As SAT-7 ARABIC broadcast live coverage of Pope Francis’ visit to Iraq and his meetings with authorities and religious figures, viewers watching shared messages of hope and gratitude on social media.

SAT-7’s Lebanon studio covered the Pope’s three-day visit on 5-8 March 2021 in five live broadcasts, sharing key moments such as mass at St Joseph’s Cathedral in Baghdad and his stops in Kurdistan and Mosul.

One viewer commented, “Amen. May this visit of the Pope bring blessing, good, love, and the peace of Jesus,” while a second viewer wrote, “We ask God to make this visit a step towards peace in the region and the whole world.” Another calls Pope Francis “a messenger of peace and love”.

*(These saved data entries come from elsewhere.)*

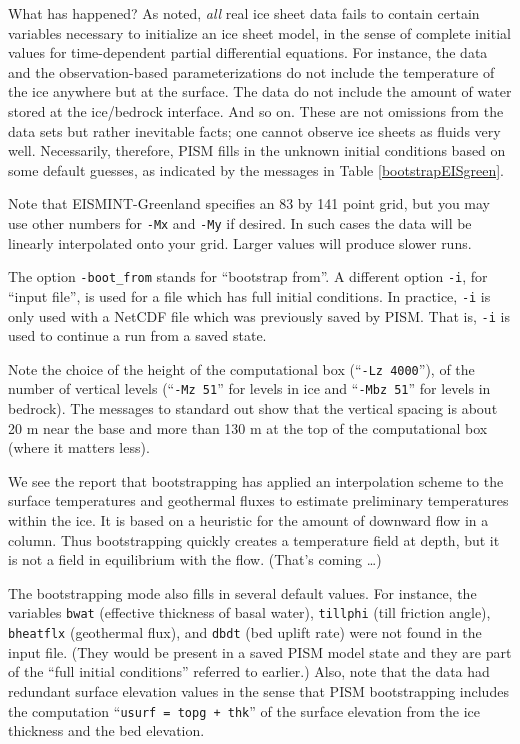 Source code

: What has happened?  As noted, \emph{all} real ice sheet data fails to contain certain variables necessary to initialize an ice sheet model, in the sense of complete initial values for time-dependent partial differential equations.  For instance, the data and the observation-based parameterizations do not include the temperature of the ice anywhere but at the surface.  The data do not include the amount of water stored at the ice/bedrock interface.  And so on.  These are not omissions from the data sets but rather inevitable facts; one cannot observe ice sheets as fluids very well.  Necessarily, therefore, PISM fills in the unknown initial conditions based on some default guesses, as indicated by the messages in Table \ref{bootstrapEISgreen}.

Note that EISMINT-Greenland specifies an 83 by 141 point grid, but you may use other numbers for \texttt{-Mx} and \texttt{-My} if desired.  In such cases the data will be linearly interpolated onto your grid.  Larger values will produce slower runs.

The option \texttt{-boot_from} stands for ``bootstrap from''.  A different option \texttt{-i}, for ``input file'', is used for a file which has full initial conditions.  In practice, \texttt{-i} is only used with a NetCDF file which was previously saved by PISM.  That is, \texttt{-i} is used to continue a run from a saved state.

Note the choice of the height of the computational box (``\texttt{-Lz 4000}''), of the number of vertical levels (``\texttt{-Mz 51}'' for levels in ice and ``\texttt{-Mbz 51}'' for levels in bedrock). The messages to standard out show that the vertical spacing is about 20 m near the base and more than 130 m at the top of the computational box (where it matters less).

We see the report that bootstrapping has applied an interpolation scheme to the surface temperatures and geothermal fluxes to estimate preliminary temperatures within the ice.  It is based on a heuristic for the amount of downward flow in a column.  Thus bootstrapping quickly creates a temperature field at depth, but it is not a field in equilibrium with the flow.  (That's coming \dots)

The bootstrapping mode also fills in several default values.  For instance, the variables \texttt{bwat} (effective thickness of basal water), \texttt{tillphi} (till friction angle), \texttt{bheatflx} (geothermal flux), and \texttt{dbdt} (bed uplift rate) were not found in the input file.   (They would be present in a saved PISM model state and they are part of the ``full initial conditions'' referred to earlier.)  Also, note that the data had redundant surface elevation values in the sense that PISM bootstrapping includes the computation ``\texttt{usurf = topg + thk}'' of the surface elevation from the ice thickness and the bed elevation.

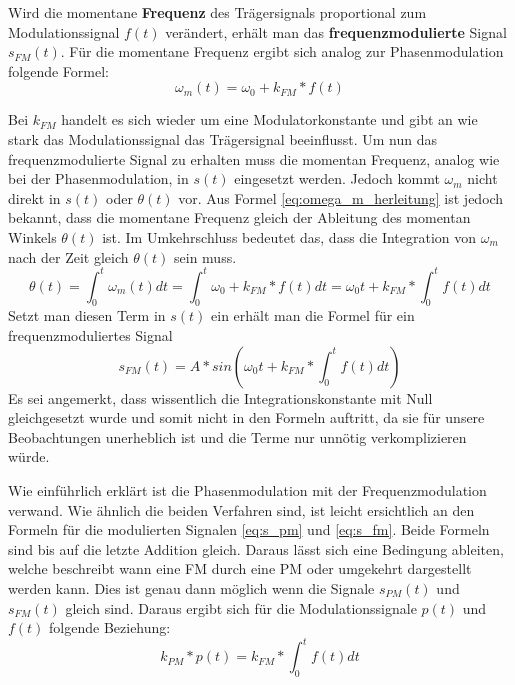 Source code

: Wird die momentane \textbf{Frequenz} des Trägersignals proportional zum Modulationssignal \(f(t)\) verändert, erhält man das \textbf{frequenzmodulierte} Signal \(s_{FM}(t)\). \cite[S. 210]{lathi} Für die momentane Frequenz ergibt sich analog zur Phasenmodulation folgende Formel:
\begin{equation}
\omega_m(t)=\omega_0+k_{FM}*f(t)
\label{eq:omega_m}
\end{equation}

Bei \(k_{FM}\) handelt es sich wieder um eine Modulatorkonstante und gibt an wie stark das Modulationssignal das Trägersignal beeinflusst. Um nun das frequenzmodulierte Signal zu erhalten muss die momentan Frequenz, analog wie bei der Phasenmodulation, in \(s(t)\) eingesetzt werden. Jedoch kommt \(\omega_m\) nicht direkt in \(s(t)\) oder \(\theta(t)\) vor. Aus Formel \ref{eq:omega_m_herleitung} ist jedoch bekannt, dass die momentane Frequenz gleich der  Ableitung des momentan Winkels \(\theta(t)\) ist. Im Umkehrschluss bedeutet das, dass die Integration von \(\omega_m\) nach der Zeit gleich \(\theta(t)\) sein muss.
\begin{equation*}
\theta(t)=\int_0^t{\omega_m(t)} dt = \int_0^t{\omega_0 + k_{FM}*f(t)} dt = \omega_0t + k_{FM} * \int_0^t{f(t)} dt
\end{equation*}
Setzt man diesen Term in \(s(t)\) ein erhält man die Formel für ein frequenzmoduliertes Signal
\begin{equation}
s_{FM}(t)=A*sin(\omega_0t + k_{FM} * \int_0^t{f(t)} dt)
\label{eq:s_fm}
\end{equation}
Es sei angemerkt, dass wissentlich die Integrationskonstante mit Null gleichgesetzt wurde und somit nicht in den Formeln auftritt, da sie für unsere Beobachtungen unerheblich ist und die Terme nur unnötig verkomplizieren würde.

Wie einführlich erklärt ist die Phasenmodulation mit der Frequenzmodulation verwand. Wie ähnlich die beiden Verfahren sind, ist leicht ersichtlich an den Formeln für die modulierten Signalen \ref{eq:s_pm} und \ref{eq:s_fm}. Beide Formeln sind bis auf die letzte Addition gleich. Daraus lässt sich eine Bedingung ableiten, welche beschreibt wann eine FM durch eine PM oder umgekehrt dargestellt werden kann. Dies ist genau dann möglich wenn die Signale \(s_{PM}(t)\) und \(s_{FM}(t)\) gleich sind. Daraus ergibt sich für die Modulationssignale \(p(t)\) und \(f(t)\) folgende Beziehung:
\begin{equation}
k_{PM}*p(t)=k_{FM} * \int_0^t{f(t)} dt
\end{equation}

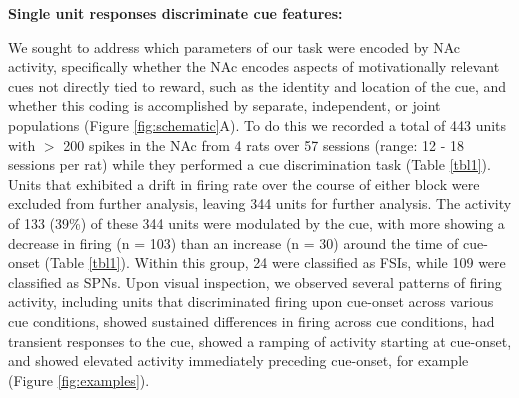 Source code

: \documentclass[11pt]{article}
\begin{document}
{\bf Single unit responses discriminate cue features:}

We sought to address which parameters of our task were encoded by NAc activity, specifically whether the NAc encodes aspects of motivationally relevant cues not directly tied to reward, such as the identity and location of the cue, and whether this coding is accomplished by separate, independent, or joint populations (Figure \ref{fig:schematic}A). To do this we recorded a total of 443 units with $>$ 200 spikes in the NAc from 4 rats over 57 sessions (range: 12 - 18 sessions per rat) while they performed a cue discrimination task (Table \ref{tbl1}). Units that exhibited a drift in firing rate over the course of either block were excluded from further analysis, leaving 344 units for further analysis. The activity of 133 (39\%) of these 344 units were modulated by the cue, with more showing a decrease in firing (n = 103) than an increase (n = 30) around the time of cue-onset (Table \ref{tbl1}). Within this group, 24 were classified as FSIs, while 109 were classified as SPNs. Upon visual inspection, we observed several patterns of firing activity, including units that discriminated firing upon cue-onset across various cue conditions, showed sustained differences in firing across cue conditions, had transient responses to the cue, showed a ramping of activity starting at cue-onset, and showed elevated activity immediately preceding cue-onset, for example (Figure \ref{fig:examples}). 
\end{document}
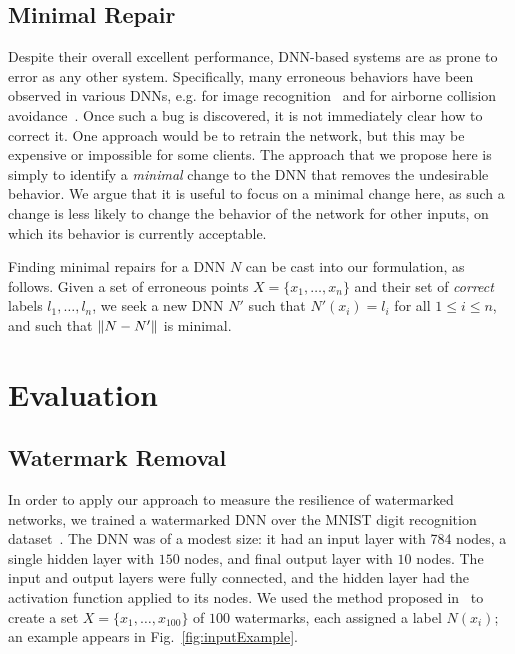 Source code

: \documentclass{easychair}
\newcommand{\relu}{\text{ReLU}\xspace{}}
\newcommand{\guy}[1]{\marginpar{\textcolor{orange}{Guy: #1}}}
\begin{document}
\subsection{Minimal Repair}
Despite their overall excellent performance, DNN-based systems are as
prone to error as any other system. Specifically, many erroneous
behaviors have been observed in various DNNs, e.g. for image
recognition~\cite{EyEvFeLiRaXiPrKo18,SzZaSuBrErGoFe13} and for airborne collision
avoidance~\cite{JuLoBrOwKo16,KaBaDiJuKo17Reluplex}. Once such a bug is
discovered, it is not immediately clear how to correct it. One
approach would be to retrain the network, but this may be expensive
or impossible for some clients. The approach that we propose here is
simply to identify a \emph{minimal} change to the DNN that removes the
undesirable behavior. We argue that it is useful to focus on a minimal
change here, as such a change is less likely to change the behavior of
the network for other inputs, on which its behavior is currently acceptable.

Finding minimal repairs for a DNN $N$ can be cast into our
formulation, as follows. Given a set of erroneous points
$X=\{x_1,\ldots,x_n\}$ and their set of \emph{correct} labels
$l_1,\ldots,l_n$, we seek a new DNN $N'$ such that $N'(x_i)=l_i$ for
all $1\leq i \leq n$, and such that 
 $\left\lVert N-N'\right\rVert$ is minimal. 

\section{Evaluation}
\label{sec:evaluation}

\subsection{Watermark Removal}

In order to apply our approach to measure the resilience of
watermarked networks, we trained a watermarked DNN over the MNIST
digit recognition dataset~\cite{mnist}. The DNN was of a modest size:
it had an input layer with 784 nodes, a single hidden layer with $150$
nodes, and final output layer with $10$ nodes. The input and output layers were fully
connected, and the hidden layer had the \relu{} activation function
applied to its nodes. We used the
method proposed in~\cite{AdBaPiKeWatermarking} to create a set
$X=\{x_1,\ldots, x_{100}\}$ of $100$ watermarks, each assigned a label
$N(x_i)$; an example appears in Fig.~\ref{fig:inputExample}.
\guy{TODO: fix broken ref, subfigure is messing it up}
\end{document}
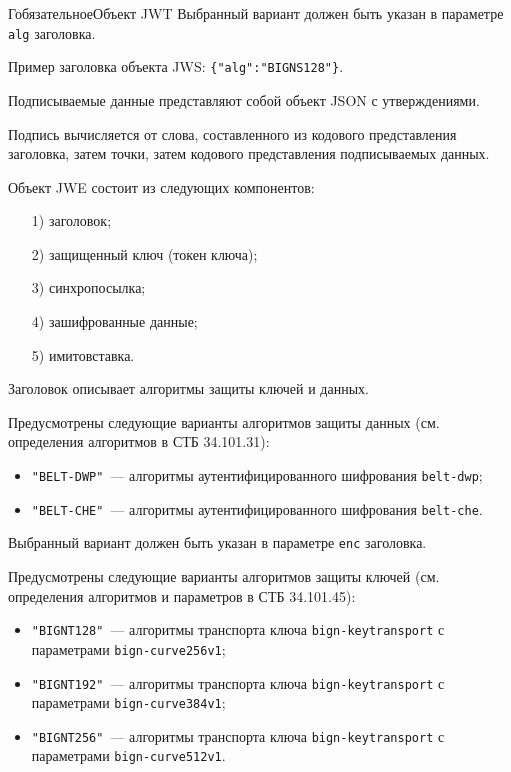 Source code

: \begin{appendix}{Г}{обязательное}{Объект JWT}
Выбранный вариант должен быть указан в параметре \lstinline{alg} заголовка.

Пример заголовка объекта JWS: \lstinline|{"alg":"BIGNS128"}|.

Подписываемые данные представляют собой объект JSON с утверждениями. 

Подпись вычисляется от слова, составленного из кодового представления 
заголовка, затем точки, затем кодового представления подписываемых данных. 


Объект JWE состоит из следующих компонентов:
\begin{enumerate}
\item[1)] 
заголовок;
\item[2)] 
защищенный ключ (токен ключа);
\item[3)] 
синхропосылка;
\item[4)]
зашифрованные данные;
\item[5)]
имитовставка.
\end{enumerate}

Заголовок описывает алгоритмы защиты ключей и данных.

Предусмотрены следующие варианты алгоритмов защиты данных
(см. определения алгоритмов в СТБ 34.101.31):
\begin{itemize}
\item
\lstinline{"BELT-DWP"}~--- алгоритмы аутентифицированного шифрования 
\lstinline{belt-dwp}; 
\item
\lstinline{"BELT-CHE"}~--- алгоритмы аутентифицированного шифрования 
\lstinline{belt-che}.
\end{itemize}

Выбранный вариант должен быть указан в параметре \lstinline{enc} заголовка.

Предусмотрены следующие варианты алгоритмов защиты ключей
(см. определения алгоритмов и параметров в СТБ 34.101.45):
\begin{itemize}
\item
\lstinline{"BIGNT128"}~--- алгоритмы транспорта ключа 
\lstinline{bign-keytransport} с параметрами \lstinline{bign-curve256v1};
\item
\lstinline{"BIGNT192"}~--- алгоритмы транспорта ключа 
\lstinline{bign-keytransport} с параметрами \lstinline{bign-curve384v1};
\item
\lstinline{"BIGNT256"}~--- алгоритмы транспорта ключа 
\lstinline{bign-keytransport} с параметрами \lstinline{bign-curve512v1}. 
\end{itemize}


\end{appendix}
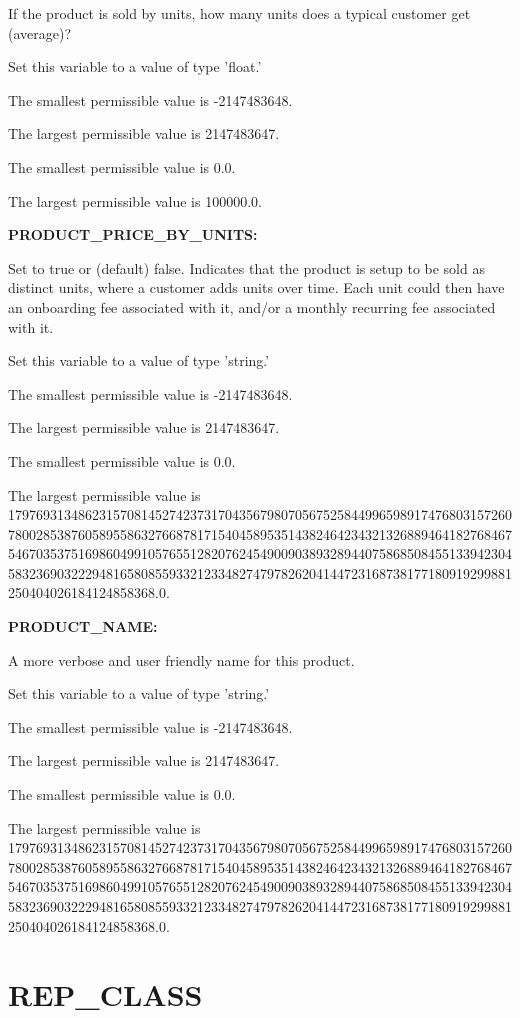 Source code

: If the product is sold by units, how many units does a typical customer get (average)?

Set this variable to a value of type 'float.'

The smallest permissible value is -2147483648.

The largest permissible value is 2147483647.

The smallest permissible value is 0.0.

The largest permissible value is 100000.0.


\textbf{PRODUCT\_PRICE\_BY\_UNITS:}


Set to true or (default) false.  Indicates that the product is setup to be sold as distinct units, where a customer adds units over time.  Each unit could then have an onboarding fee associated with it, and/or a monthly recurring fee associated with it.

Set this variable to a value of type 'string.'

The smallest permissible value is -2147483648.

The largest permissible value is 2147483647.

The smallest permissible value is 0.0.

The largest permissible value is 179769313486231570814527423731704356798070567525844996598917476803157260780028538760589558632766878171540458953514382464234321326889464182768467546703537516986049910576551282076245490090389328944075868508455133942304583236903222948165808559332123348274797826204144723168738177180919299881250404026184124858368.0.


\textbf{PRODUCT\_NAME:}


A more verbose and user friendly name for this product.

Set this variable to a value of type 'string.'

The smallest permissible value is -2147483648.

The largest permissible value is 2147483647.

The smallest permissible value is 0.0.

The largest permissible value is 179769313486231570814527423731704356798070567525844996598917476803157260780028538760589558632766878171540458953514382464234321326889464182768467546703537516986049910576551282076245490090389328944075868508455133942304583236903222948165808559332123348274797826204144723168738177180919299881250404026184124858368.0.


\section{REP\_CLASS}


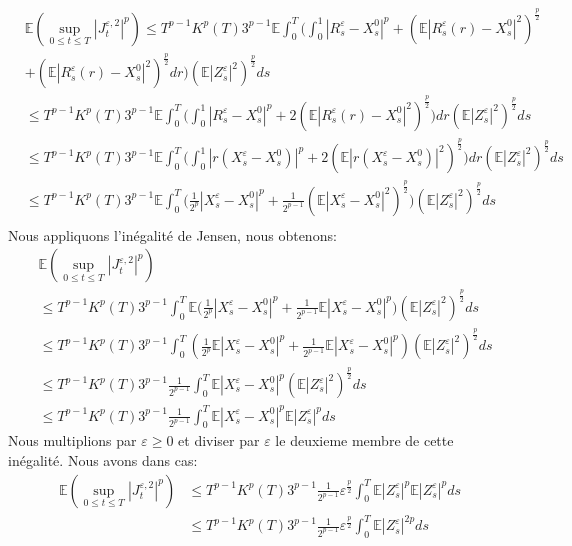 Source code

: \documentclass[12pt,a4paper,twoside,fleqn]{book}%
\theoremstyle{definition}
\theoremstyle{lemme}
\numberwithin{equation}{section}
\begin{document}
	\[
\begin{aligned}	
	&\mathbb{E}\left(\sup_{0\leq t \leq T}|J_t^{\varepsilon,2}|^p\right)\leq T^{p-1}K^p(T)3^{p-1}\mathbb{E}\int_{0}^{T}\Big(\int_{0}^{1}|R_s^\varepsilon-X_s^0|^p+(\mathbb{E}|R_s^\varepsilon(r)-X_s^0|^2)^{\frac{p}{2}}\\
	&+\left(\mathbb{E}|R_s^\varepsilon(r)-X_s^0|^2\right)^{\frac{p}{2}}dr\Big)(\mathbb{E}|Z_s^\varepsilon|^2)^{\frac{p}{2}}ds\\
	&\leq  T^{p-1}K^p(T)3^{p-1}\mathbb{E}\int_{0}^{T}\Big(\int_{0}^{1}|R_s^\varepsilon-X_s^0|^p+2(\mathbb{E}|R_s^\varepsilon(r)-X_s^0|^2)^{\frac{p}{2}}\Big)dr(\mathbb{E}|Z_s^\varepsilon|^2)^{\frac{p}{2}}ds\\
	&\leq T^{p-1}K^p(T)3^{p-1}\mathbb{E}\int_{0}^{T}\Big(\int_{0}^{1}|r(X_s^\varepsilon-X_s^0)|^p+2(\mathbb{E}|r(X_s^\varepsilon-X_s^0)|^2)^{\frac{p}{2}}\Big)dr(\mathbb{E}|Z_s^\varepsilon|^2)^{\frac{p}{2}}ds\\
	&\leq T^{p-1}K^p(T)3^{p-1}\mathbb{E}\int_{0}^{T}\Big(\frac{1}{2^p}|X_s^\varepsilon-X_s^0|^p+\frac{1}{2^{p-1}}(\mathbb{E}|X_s^\varepsilon-X_s^0|^2)^{\frac{p}{2}}\Big)(\mathbb{E}|Z_s^\varepsilon|^2)^{\frac{p}{2}}ds\\
\end{aligned}
\]Nous appliquons l'inégalité de Jensen, nous obtenons:
\[
\begin{aligned}
&\mathbb{E}\left(\sup_{0\leq t \leq T}|J_t^{\varepsilon,2}|^p\right)\\&\leq T^{p-1}K^p(T)3^{p-1} \int_{0}^{T}\mathbb{E}\Big(\frac{1}{2^p}|X_s^\varepsilon-X_s^0|^p+\frac{1}{2^{p-1}}\mathbb{E}|X_s^\varepsilon-X_s^0|^p\Big)(\mathbb{E}|Z_s^\varepsilon|^2)^{\frac{p}{2}}ds\\
&\leq T^{p-1}K^p(T)3^{p-1} \int_{0}^{T}\left(\frac{1}{2^p}\mathbb{E}|X_s^\varepsilon-X_s^0|^p+\frac{1}{2^{p-1}}\mathbb{E}|X_s^\varepsilon-X_s^0|^p\right)(\mathbb{E}|Z_s^\varepsilon|^2)^\frac{p}{2}ds\\
&\leq T^{p-1}K^p(T)3^{p-1}\frac{1}{2^{p-1}} \int_{0}^{T} \mathbb{E}|X_s^\varepsilon-X_s^0|^p(\mathbb{E}|Z_s^\varepsilon|^2)^{\frac{p}{2}}ds\\
&\leq T^{p-1}K^p(T)3^{p-1}\frac{1}{2^{p-1}} \int_{0}^{T} \mathbb{E}|X_s^\varepsilon-X_s^0|^p\mathbb{E}|Z_s^\varepsilon|^pds
\end{aligned}
\]
Nous multiplions par $\varepsilon\geq0$ et diviser par $\varepsilon$ le deuxieme membre de cette inégalité. Nous avons dans cas:
\begin{equation}\label{eq:2.2.35}
	\begin{aligned}
\mathbb{E}\left(\sup_{0\leq t \leq T}|J_t^{\varepsilon,2}|^p\right)&\leq T^{p-1}K^p(T)3^{p-1}\frac{1}{2^{p-1}}\varepsilon^{\frac{p}{2}} \int_{0}^{T} \mathbb{E}|Z_s^\varepsilon|^p\mathbb{E}|Z_s^\varepsilon|^pds\\
&\leq  T^{p-1}K^p(T)3^{p-1}\frac{1}{2^{p-1}}\varepsilon^{\frac{p}{2}} \int_{0}^{T} \mathbb{E}|Z_s^\varepsilon|^{2p}ds
\end{aligned}
\end{equation}
\end{document}
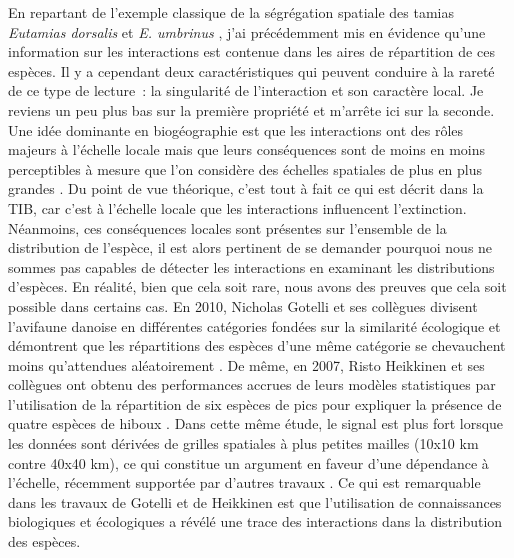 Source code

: En repartant de l'exemple classique de la ségrégation spatiale des
tamias \emph{Eutamias dorsalis} et \emph{E. umbrinus} \citep{Brown1971},
j'ai précédemment mis en évidence qu'une information sur les
interactions est contenue dans les aires de répartition de ces espèces.
Il y a cependant deux caractéristiques qui peuvent conduire à la rareté
de ce type de lecture~: la singularité de l'interaction et son caractère
local. Je reviens un peu plus bas sur la première propriété et m'arrête
ici sur la seconde. Une idée dominante en biogéographie est que les
interactions ont des rôles majeurs à l'échelle locale mais que leurs
conséquences sont de moins en moins perceptibles à mesure que l'on
considère des échelles spatiales de plus en plus grandes \citep[voir
l'unique figure de][]{McGill2010}. Du point de vue théorique, c'est tout
à fait ce qui est décrit dans la TIB, car c'est à l'échelle locale que
les interactions influencent l'extinction. Néanmoins, ces conséquences
locales sont présentes sur l'ensemble de la distribution de l'espèce, il
est alors pertinent de se demander pourquoi nous ne sommes pas capables
de détecter les interactions en examinant les distributions d'espèces.
En réalité, bien que cela soit rare, nous avons des preuves que cela
soit possible dans certains cas. En 2010, Nicholas Gotelli et ses
collègues divisent l'avifaune danoise en différentes catégories fondées
sur la similarité écologique et démontrent que les répartitions des
espèces d'une même catégorie se chevauchent moins qu'attendues
aléatoirement \citep{Gotelli2010}. De même, en 2007, Risto Heikkinen et
ses collègues ont obtenu des performances accrues de leurs modèles
statistiques par l'utilisation de la répartition de six espèces de pics
pour expliquer la présence de quatre espèces de hiboux
\citep{Heikkinen2007}. Dans cette même étude, le signal est plus fort
lorsque les données sont dérivées de grilles spatiales à plus petites
mailles (10x10 km contre 40x40 km), ce qui constitue un argument en
faveur d'une dépendance à l'échelle, récemment supportée par d'autres
travaux \citep{Belmaker2015}. Ce qui est remarquable dans les travaux de
Gotelli et de Heikkinen est que l'utilisation de connaissances
biologiques et écologiques a révélé une trace des interactions dans la
distribution des espèces.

Alongside the live coverage, Presenter Fady Bou Rached was joined by guests from multiple denominations, who explain the significance of the visit and analyse its effect on Iraq and the region. The speakers included Father Tony Khadra, President of the Catholic Union for Journalism in Lebanon; Archbishop Youssef Soueif, Maronite Archbishop of Tripoli-Lebanon, and Father Youssef Mikha from Iraq.

To discuss the Pope’s meeting with Ali al-Sistani, Iraq’s Shia leader, the channel hosted Sheikh Zouheir Koussan along with Dr Martin Accad, Professor at the Arab Baptist Theological Seminary. One viewer responded to the guests’ discussion saying, “An excellent explanation about minorities and how to think differently about helping each other and democracy.”

The landmark visit was especially meaningful to Christians in Iraq and the wider Middle East as many feel isolated, both by political turmoil and by the spread of the coronavirus and the closure of many churches in the region. Church leaders and members in Iraq face danger, lack of resources, and displacement, with some speaking out during the visit about the lack of tolerance they experience or how they do not feel able to return since being forced to flee Iraq.

After the visit, Father Martin Banni, a Chaldean priest in Iraq, told SAT-7 it had been an emotional moment, especially when the Pope was received by Christians, Muslims, and Yazidis in Baghdad.

“His face showed expression of being moved. In Mosul, he was pained for the destruction of the city. He held mass in Irbil, the largest mass in the history of Iraq. He finished his speech with the words, ‘Peace, peace to the Iraqi people,’ and he prayed a few words in Chaldean and in Arabic,” he said.

Father Martin Banni, who himself was forcibly displaced as so-called Islamic State (IS) militants attacked Mosul, separately wrote:

“Even after [Pope Francis] left our country, the spiritual revival that he left behind fills our hearts. He indeed filled Iraq with peace, serenity, and love. The fulfillment of this event is nothing short of a miracle.”